190. Limitations of Hellenistic Civilization. — Let the student recall the limitations of Hellenic culture as given in § 153. They remained in full force during the Hellenistic period and were aggravated by the contact of Hellenism with Oriental customs. The position of woman had not been honorable in Greece. The Hellenistic kings (Alexander himself gave the example) at once adopted polygamy. The harsh treatment of the Oriental slaves was in no way improved. The new connections between East and West enormously increased the wealth of the higher classes and greatly widened the gap between the rich and the poor. The philosophers, Plato and Aristotle included, who gravely discoursed on human happiness and moral rights and duties, did not so much as dream of the man in the street, let alone the slave. The moral degradation of Hellas, enhanced by the vices of the decaying Orient, had started upon its march through the countries on the Mediterranean.

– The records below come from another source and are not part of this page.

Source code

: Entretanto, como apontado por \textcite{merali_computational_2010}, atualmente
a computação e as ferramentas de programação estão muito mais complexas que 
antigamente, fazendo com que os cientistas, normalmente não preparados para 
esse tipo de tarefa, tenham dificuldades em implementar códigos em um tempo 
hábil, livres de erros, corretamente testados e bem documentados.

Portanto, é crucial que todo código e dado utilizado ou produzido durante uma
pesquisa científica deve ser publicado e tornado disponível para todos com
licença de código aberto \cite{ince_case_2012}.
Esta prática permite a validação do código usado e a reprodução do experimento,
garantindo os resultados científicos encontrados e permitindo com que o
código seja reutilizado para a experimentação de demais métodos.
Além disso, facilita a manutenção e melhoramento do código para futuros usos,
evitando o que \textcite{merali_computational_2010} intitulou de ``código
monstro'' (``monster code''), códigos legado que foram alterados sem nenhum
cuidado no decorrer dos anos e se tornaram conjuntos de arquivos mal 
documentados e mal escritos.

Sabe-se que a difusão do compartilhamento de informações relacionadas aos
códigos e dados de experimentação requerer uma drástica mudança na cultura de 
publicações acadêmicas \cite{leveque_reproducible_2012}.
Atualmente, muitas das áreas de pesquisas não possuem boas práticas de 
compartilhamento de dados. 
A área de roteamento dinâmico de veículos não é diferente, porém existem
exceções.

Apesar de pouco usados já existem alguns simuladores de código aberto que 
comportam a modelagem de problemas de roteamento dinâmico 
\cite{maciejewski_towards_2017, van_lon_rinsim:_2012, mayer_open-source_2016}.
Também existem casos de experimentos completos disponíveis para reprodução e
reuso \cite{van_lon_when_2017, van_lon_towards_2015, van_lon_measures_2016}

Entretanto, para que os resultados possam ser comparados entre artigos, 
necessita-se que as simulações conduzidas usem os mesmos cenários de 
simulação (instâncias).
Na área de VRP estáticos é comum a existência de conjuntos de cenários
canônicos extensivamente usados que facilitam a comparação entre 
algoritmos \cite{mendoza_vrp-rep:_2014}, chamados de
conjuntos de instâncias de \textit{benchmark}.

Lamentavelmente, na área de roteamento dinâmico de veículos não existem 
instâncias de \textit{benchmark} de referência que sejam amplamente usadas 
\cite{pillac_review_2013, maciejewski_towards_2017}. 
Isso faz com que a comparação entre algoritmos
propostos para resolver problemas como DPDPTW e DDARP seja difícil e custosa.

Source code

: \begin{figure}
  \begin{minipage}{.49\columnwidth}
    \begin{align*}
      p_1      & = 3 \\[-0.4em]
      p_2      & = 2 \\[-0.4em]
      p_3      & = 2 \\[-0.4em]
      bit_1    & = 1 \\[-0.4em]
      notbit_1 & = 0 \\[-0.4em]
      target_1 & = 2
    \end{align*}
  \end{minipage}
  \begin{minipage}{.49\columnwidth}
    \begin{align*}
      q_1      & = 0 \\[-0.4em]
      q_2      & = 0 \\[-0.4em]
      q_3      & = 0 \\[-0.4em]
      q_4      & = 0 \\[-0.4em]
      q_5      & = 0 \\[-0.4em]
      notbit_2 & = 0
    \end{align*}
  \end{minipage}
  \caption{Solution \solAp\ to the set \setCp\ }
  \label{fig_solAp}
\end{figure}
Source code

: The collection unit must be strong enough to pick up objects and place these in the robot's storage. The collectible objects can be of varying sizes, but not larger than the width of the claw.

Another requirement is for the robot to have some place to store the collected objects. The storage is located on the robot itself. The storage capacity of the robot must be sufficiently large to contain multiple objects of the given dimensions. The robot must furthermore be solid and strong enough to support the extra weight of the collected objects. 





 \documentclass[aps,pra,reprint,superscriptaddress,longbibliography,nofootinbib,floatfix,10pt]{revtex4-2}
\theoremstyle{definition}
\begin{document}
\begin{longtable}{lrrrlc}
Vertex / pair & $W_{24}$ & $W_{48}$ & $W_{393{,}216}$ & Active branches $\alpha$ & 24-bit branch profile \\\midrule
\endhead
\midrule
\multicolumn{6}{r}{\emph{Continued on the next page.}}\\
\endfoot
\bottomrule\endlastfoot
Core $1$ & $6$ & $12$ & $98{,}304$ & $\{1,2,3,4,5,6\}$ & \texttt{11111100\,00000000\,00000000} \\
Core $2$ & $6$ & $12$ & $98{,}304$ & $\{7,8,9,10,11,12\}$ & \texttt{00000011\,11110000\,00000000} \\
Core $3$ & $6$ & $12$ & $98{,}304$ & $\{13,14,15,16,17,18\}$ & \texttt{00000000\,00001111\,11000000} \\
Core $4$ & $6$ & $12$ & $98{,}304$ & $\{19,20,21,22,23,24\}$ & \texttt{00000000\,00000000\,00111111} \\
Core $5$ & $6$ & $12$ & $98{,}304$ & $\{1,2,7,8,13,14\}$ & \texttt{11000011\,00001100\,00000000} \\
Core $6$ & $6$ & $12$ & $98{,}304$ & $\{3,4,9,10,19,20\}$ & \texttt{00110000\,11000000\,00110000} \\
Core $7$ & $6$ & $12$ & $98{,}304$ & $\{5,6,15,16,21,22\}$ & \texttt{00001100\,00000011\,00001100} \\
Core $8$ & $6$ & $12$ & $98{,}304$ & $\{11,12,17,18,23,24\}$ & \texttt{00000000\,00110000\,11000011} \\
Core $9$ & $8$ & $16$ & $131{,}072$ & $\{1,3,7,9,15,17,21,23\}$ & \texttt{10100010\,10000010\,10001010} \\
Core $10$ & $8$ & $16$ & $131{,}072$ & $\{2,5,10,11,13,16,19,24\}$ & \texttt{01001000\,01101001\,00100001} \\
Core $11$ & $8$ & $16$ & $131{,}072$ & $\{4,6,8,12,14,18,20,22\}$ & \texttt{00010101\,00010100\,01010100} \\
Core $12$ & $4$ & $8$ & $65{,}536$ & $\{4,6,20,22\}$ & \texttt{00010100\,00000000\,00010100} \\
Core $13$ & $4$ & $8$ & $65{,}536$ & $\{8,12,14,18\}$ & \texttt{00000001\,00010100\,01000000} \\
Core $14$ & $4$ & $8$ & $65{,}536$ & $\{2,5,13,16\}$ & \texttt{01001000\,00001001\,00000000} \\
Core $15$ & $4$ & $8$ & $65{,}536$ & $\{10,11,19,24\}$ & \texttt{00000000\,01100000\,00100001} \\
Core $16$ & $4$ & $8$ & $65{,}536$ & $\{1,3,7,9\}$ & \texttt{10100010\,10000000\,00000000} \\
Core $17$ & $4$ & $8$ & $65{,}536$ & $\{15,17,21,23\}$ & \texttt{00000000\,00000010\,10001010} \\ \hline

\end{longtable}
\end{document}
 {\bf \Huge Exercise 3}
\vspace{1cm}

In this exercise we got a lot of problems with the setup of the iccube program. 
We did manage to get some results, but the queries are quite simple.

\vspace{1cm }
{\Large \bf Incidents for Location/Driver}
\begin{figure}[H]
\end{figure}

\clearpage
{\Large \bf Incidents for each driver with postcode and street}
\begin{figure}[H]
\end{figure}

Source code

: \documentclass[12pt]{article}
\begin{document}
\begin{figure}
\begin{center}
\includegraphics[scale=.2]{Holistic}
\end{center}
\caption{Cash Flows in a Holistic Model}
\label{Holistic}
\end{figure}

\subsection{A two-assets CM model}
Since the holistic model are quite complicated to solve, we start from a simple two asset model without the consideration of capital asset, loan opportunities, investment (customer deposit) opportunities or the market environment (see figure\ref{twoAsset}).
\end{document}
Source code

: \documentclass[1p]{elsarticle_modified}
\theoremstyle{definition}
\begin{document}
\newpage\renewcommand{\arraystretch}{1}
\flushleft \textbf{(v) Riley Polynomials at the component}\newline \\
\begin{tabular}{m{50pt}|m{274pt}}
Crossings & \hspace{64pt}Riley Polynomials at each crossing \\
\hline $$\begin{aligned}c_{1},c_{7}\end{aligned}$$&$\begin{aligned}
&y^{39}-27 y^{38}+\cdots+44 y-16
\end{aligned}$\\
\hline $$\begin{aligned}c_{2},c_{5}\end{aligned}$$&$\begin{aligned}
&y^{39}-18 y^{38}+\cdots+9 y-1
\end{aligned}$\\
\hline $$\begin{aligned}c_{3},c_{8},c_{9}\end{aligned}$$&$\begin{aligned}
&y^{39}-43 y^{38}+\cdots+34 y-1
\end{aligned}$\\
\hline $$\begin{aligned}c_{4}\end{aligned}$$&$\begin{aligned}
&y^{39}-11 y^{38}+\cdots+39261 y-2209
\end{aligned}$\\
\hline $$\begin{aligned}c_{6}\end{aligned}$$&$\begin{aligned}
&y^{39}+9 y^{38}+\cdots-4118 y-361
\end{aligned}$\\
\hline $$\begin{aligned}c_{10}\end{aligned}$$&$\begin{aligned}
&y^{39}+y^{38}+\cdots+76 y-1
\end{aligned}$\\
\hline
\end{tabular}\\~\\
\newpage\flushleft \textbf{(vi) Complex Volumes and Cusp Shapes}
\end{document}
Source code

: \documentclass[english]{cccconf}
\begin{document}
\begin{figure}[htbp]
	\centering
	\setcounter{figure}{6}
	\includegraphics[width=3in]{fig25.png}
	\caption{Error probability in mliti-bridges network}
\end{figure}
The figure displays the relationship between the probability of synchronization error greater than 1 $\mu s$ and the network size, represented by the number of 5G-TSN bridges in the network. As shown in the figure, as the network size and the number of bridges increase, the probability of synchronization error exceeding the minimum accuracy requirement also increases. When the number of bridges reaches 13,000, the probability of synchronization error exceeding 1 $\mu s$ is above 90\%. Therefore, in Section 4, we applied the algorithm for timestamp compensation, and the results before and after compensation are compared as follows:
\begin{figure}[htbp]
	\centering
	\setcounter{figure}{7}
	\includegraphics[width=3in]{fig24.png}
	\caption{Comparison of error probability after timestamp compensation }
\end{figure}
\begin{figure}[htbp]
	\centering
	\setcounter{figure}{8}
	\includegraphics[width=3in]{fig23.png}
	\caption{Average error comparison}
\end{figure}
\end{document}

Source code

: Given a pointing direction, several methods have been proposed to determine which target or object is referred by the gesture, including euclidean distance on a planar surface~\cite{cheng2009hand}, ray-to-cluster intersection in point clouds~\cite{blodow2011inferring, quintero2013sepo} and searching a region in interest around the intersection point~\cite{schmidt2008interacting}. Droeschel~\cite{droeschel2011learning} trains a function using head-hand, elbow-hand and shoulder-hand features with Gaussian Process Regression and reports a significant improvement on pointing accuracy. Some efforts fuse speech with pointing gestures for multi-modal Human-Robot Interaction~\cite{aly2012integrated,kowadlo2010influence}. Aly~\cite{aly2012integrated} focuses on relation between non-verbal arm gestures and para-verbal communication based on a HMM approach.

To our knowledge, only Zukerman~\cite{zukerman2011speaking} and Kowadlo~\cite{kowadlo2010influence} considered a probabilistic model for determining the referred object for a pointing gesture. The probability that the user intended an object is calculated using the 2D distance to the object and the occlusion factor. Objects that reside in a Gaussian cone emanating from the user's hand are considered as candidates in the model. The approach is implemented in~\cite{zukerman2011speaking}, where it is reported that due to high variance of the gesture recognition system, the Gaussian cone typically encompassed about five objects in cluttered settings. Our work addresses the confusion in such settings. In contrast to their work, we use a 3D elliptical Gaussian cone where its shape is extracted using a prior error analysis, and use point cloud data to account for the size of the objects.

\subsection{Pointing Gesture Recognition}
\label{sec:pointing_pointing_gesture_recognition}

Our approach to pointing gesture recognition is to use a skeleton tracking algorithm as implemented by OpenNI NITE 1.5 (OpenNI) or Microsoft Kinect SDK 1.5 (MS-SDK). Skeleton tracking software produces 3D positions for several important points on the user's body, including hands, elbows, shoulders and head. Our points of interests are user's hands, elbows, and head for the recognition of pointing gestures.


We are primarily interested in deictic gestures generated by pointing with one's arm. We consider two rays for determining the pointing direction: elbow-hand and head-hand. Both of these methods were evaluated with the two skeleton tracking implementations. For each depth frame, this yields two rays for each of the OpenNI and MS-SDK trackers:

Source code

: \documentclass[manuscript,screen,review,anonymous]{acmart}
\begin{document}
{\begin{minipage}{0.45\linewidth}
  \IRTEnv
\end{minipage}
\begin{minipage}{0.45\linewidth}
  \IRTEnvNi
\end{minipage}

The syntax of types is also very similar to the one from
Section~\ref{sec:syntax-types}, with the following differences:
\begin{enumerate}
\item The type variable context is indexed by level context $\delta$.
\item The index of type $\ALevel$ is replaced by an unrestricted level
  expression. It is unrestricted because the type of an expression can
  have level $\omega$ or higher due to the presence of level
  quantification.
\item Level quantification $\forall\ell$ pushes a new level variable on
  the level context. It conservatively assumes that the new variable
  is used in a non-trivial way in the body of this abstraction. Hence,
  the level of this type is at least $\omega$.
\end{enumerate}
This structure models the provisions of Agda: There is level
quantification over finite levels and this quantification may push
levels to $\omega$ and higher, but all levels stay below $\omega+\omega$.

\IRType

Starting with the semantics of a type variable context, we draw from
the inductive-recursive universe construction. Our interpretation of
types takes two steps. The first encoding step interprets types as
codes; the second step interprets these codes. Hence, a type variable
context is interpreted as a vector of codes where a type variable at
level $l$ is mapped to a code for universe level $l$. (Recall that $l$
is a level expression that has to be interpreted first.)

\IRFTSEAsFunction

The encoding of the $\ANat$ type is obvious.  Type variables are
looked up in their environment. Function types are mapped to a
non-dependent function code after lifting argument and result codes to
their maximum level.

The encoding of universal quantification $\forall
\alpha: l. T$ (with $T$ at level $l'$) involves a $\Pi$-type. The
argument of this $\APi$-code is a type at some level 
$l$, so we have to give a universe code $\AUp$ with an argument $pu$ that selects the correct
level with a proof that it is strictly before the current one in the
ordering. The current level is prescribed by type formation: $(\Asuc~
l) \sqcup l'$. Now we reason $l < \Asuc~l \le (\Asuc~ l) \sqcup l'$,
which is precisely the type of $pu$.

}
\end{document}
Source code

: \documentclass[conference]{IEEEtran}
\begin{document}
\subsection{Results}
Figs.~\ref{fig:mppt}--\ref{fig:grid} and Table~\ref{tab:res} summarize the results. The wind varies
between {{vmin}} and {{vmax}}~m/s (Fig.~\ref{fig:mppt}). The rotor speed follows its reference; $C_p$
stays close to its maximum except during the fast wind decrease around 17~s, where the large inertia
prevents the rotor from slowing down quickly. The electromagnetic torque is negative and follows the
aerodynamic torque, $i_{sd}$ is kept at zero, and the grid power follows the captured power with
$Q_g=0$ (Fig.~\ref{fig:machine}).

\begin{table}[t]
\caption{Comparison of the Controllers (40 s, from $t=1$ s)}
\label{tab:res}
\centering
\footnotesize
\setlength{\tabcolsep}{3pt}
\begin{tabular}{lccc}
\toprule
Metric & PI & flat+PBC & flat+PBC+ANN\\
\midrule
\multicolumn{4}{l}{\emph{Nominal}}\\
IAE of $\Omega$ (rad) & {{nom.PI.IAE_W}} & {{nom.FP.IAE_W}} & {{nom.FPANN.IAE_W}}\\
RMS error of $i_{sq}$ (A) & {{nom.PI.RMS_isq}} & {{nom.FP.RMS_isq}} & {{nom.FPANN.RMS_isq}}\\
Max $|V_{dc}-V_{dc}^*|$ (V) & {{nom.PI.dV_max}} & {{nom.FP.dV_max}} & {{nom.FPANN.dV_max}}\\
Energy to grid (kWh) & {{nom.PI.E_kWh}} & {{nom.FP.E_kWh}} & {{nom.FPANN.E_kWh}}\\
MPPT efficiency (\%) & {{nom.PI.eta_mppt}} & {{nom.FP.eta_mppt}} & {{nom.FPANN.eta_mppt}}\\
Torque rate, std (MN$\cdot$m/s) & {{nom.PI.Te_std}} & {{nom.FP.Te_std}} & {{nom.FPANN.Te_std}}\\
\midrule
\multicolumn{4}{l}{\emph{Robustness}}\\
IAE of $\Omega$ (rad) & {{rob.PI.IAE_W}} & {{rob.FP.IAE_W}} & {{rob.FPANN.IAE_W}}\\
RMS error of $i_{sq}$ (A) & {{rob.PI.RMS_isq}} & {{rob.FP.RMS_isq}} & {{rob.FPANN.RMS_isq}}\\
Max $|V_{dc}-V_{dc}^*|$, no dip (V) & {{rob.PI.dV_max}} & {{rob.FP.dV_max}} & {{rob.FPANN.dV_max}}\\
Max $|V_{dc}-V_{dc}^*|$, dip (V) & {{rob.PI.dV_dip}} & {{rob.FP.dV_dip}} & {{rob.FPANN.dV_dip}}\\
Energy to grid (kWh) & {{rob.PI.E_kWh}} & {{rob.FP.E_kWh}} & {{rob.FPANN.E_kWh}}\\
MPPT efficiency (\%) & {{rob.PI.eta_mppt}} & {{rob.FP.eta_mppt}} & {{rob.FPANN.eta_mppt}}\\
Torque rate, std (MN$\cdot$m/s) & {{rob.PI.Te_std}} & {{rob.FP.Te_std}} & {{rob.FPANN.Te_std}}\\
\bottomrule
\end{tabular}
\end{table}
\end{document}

A LAST WORD ON GREEK CULTURE

The Greek contributions to our civilization can hardly be named in detail as can those of the Oriental nations. Egypt and Babylonia gave us some very important outer features. Greece, as it were, infused a new spirit. Hers was essentially an educational task. In the development of all the purely secular branches of human knowledge and endeavor no nation has had an equally large share. The Greeks became the teachers of the Romans. “Conquered Greece caught her fierce conqueror.” Roman poetry and oratory and whatever there was of Roman philosophy shaped itself after Greek models. And Rome passed on the treasure she had received to the peoples of the later centuries. Thus Greece through Rome is still teaching in our schools. The chief principles of Christian philosophy were taken over bodily from the sages of the Aegean Sea. Greek education helped to prepare the world for the coming of Christianity and furnished the language in which the glad tidings of the New Testament were first written down in human speech. Yet Greek civilization was modified by the matter-of-fact genius of conquering and ruling Rome. It came to the largest part of Europe through the Romanized Celts, again to be affected by the mind of the Teutons. There is above all the paramount influence of the religion of Jesus Christ with its Heaven-born truths and ideals. It was the task of Christianity to undo the enormous harm which Greek vice, increased by the gross immorality of the Orient and propagated under Roman sway to the remotest corners of the world, had brought upon mankind. None of these factors may be omitted when judging of the contributions of Greece to our present civilization.